> [Problem] List each line of the data in which the string "serial" appears.

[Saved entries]
----------

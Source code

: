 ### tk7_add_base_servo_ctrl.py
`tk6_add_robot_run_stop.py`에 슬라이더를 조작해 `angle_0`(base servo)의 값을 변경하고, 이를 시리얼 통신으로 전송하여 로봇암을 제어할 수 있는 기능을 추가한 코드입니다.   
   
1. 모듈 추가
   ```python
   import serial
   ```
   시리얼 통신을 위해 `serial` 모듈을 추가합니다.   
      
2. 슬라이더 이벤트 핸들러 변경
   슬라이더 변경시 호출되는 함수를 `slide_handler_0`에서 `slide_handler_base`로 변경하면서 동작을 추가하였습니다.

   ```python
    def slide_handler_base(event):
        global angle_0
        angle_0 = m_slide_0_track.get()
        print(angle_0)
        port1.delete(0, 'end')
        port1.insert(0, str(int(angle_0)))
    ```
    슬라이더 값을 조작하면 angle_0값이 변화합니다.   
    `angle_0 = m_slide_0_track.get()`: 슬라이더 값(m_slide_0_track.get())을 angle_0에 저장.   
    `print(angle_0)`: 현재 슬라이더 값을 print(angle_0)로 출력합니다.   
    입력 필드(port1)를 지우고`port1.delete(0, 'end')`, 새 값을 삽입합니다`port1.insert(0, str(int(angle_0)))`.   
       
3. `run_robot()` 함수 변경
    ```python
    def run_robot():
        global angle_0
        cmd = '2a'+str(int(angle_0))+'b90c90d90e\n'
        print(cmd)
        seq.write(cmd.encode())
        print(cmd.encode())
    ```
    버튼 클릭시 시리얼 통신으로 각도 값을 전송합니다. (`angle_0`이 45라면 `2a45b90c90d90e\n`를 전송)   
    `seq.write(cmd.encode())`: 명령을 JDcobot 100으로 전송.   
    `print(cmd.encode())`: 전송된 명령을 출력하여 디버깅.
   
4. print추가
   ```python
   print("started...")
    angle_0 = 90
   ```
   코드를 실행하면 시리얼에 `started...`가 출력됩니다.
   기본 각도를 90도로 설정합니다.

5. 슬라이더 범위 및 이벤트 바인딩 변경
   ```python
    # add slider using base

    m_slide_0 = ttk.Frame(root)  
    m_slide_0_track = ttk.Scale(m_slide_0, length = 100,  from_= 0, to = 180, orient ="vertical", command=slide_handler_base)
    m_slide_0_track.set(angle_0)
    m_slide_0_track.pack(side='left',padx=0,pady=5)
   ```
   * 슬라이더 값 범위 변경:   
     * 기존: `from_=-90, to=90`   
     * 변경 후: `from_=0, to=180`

----------

> [Response to the exercise]
   import serial
   시리얼 통신을 위해 `serial` 모듈을 추가합니다.   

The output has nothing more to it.